When I enter such a shop to
either have a shoe repaired or a dress mended, a certain feeling of trust
develops: there is somebody that can help me… In our modern times we rather
throw things away because they are made by the thousands and therefore cheap,
all one style, made from plastic, a bit like a uniform, there is no longer an
individual style to be seen around.
These were my thoughts when
I first talked to our shoemaker in Karaoğlanoğlu, Mr. Kemal Boral. He offered
me a chair to wait for my turn as there were clients before me, two men from the
Southern part of Cyprus, and I realised that my shoemaker spoke Greek with
them. They had come to collect one new pair of handmade shoes, in fine brown
leather with snake skin up front he had ordered to fit his 47 sized feet; he
loudly expressed the pleasure he felt when he tried them on, and he discussed a
second pair made from lacquer leather half-finished he would collect a week
later. They told me when asked that they had desperately been looking for a
shoemaker around the island and had landed here in this small shop. They were
obviously very happy. When they left, Kemal showed me a row of other shoes he
had made such as some lovely Clark shoes and he mentioned the price for these …about
Sterling 40, which is so reasonable for handmade shoes.
We started talking, Kemal
and I, and a friend of his, Ulusal, sitting in the background, was translating
when necessary.
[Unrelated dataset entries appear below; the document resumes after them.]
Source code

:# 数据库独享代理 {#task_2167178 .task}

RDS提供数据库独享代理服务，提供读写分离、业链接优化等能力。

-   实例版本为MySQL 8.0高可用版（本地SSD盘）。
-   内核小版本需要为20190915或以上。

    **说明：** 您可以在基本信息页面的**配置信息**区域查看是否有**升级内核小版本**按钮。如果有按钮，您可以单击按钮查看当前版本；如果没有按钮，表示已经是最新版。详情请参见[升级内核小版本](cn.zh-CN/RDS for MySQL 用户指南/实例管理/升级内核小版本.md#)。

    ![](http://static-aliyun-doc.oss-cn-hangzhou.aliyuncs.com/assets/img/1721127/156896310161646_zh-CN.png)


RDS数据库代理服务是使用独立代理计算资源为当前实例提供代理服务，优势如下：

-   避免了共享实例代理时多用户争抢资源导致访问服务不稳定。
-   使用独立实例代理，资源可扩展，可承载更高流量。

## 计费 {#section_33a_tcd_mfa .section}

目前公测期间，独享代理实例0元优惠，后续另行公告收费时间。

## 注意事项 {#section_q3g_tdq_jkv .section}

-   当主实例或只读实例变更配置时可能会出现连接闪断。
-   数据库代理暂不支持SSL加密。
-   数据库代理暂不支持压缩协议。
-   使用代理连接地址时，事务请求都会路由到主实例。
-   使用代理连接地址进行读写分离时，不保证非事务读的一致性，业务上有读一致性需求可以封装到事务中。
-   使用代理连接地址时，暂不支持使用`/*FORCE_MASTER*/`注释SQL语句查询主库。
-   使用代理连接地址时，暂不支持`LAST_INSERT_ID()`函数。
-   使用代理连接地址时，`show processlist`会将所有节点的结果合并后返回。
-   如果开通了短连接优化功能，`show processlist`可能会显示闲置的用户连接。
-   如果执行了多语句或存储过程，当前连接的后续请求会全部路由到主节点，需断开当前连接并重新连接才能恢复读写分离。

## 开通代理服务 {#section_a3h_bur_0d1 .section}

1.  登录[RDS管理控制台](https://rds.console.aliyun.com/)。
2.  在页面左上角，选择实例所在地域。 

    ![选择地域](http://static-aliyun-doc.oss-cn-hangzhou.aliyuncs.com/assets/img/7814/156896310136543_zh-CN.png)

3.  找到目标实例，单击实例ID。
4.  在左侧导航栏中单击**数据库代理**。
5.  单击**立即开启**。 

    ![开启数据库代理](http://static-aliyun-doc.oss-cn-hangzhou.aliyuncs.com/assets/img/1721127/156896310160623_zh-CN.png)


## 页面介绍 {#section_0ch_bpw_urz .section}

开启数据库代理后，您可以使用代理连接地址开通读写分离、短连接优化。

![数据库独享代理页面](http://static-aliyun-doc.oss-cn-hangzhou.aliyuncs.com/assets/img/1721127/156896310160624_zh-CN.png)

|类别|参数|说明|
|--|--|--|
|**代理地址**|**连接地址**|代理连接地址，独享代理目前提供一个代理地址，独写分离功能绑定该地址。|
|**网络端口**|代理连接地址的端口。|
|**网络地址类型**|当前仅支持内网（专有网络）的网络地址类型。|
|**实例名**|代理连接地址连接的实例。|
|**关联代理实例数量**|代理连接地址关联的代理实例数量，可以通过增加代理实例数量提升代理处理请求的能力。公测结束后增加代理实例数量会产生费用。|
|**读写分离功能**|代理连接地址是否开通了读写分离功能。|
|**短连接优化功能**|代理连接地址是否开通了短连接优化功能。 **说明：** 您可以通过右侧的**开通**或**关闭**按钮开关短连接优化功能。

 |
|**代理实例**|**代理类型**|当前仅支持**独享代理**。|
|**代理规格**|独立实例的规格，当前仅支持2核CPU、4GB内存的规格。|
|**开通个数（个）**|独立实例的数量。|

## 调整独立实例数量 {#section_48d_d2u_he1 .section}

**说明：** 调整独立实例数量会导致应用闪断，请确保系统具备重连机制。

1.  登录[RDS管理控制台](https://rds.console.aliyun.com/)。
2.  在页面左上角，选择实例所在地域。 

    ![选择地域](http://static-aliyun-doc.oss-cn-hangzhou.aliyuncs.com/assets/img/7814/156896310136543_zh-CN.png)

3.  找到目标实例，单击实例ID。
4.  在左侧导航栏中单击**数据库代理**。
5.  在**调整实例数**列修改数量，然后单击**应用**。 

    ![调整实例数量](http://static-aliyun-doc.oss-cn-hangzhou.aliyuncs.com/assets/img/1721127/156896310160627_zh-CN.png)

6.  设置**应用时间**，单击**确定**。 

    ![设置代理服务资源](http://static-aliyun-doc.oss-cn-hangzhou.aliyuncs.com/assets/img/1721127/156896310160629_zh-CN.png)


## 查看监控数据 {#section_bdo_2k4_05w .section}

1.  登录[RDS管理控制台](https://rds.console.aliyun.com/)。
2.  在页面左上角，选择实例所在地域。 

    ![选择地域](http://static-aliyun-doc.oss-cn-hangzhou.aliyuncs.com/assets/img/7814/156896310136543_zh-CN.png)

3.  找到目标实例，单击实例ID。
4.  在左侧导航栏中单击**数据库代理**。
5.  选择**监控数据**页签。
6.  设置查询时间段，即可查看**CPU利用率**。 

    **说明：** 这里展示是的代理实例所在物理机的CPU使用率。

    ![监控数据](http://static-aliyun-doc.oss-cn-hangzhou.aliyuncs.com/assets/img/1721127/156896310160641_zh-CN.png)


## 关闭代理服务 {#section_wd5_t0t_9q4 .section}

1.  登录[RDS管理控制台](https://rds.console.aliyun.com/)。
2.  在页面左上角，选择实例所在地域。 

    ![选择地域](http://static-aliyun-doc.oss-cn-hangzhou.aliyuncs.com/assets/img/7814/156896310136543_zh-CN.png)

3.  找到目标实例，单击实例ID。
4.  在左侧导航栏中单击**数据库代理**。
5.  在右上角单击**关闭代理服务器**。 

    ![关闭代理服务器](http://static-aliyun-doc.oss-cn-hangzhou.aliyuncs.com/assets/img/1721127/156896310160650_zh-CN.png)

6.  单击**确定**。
Kemal Boral was born in 1948 in Kavaklı (Ayyorgi) near Paphos
and when he was seven years old, they moved to Episkopi village where they
actually lived until he was 27 years old, i.e. when they were forced to leave
their home to go north in 1974. His parents were in farming.
“When I had finished school
my parents sent me to Nicosia/Küçük Kaymaklı where I learnt the profession of a
shoemaker starting with shoe repair; that was in 1960. I learnt the trade but then, when the
troubles started in 1963, I had to leave my master and I returned home to
Episkopi.”
Nearby was the British
enclave of Akrotiri founded in 1960
after the island gained its independence and there Kemal Boral and a shoemaker named
Bayramoğlu started the business to repair the shoes of the British soldiers and
staff.
“Does the name Bayramoğlu
ring a bell with you?” Yes, it does, today Bayramoğlu has shoe shops all over
the island. “I stayed with him for ten
years, and there I learnt to make Clarks, the shoes the British military staff
was wearing.”
The year of 1974 came and
the Turkish Cypriots were moved to a camp. “Soon the question arose, who would
repair our shoes, and so I started to repair shoes for the camp people, together
with a Turkish Cypriot named Reisoğlu, a connection that would perpetuate for
19 years after I had come to Girne six months later.”
Kemal was flown out of
Episkopi by plane to Adana in Turkey and from there he took a boat back to
Cyprus, he tells me. He had married and had already two children who joined him
when he came to Girne; all his family was safe and he started a new life again.
“In Girne, I met Reisoğlu
again and we opened a shop for repairing and making shoes, it was opposite the
Dome Hotel; and since I was a learnt shoemaker, I was the master there and now taught others.” The shop still exists today and I remember
that I bought a pair of shoes some years ago.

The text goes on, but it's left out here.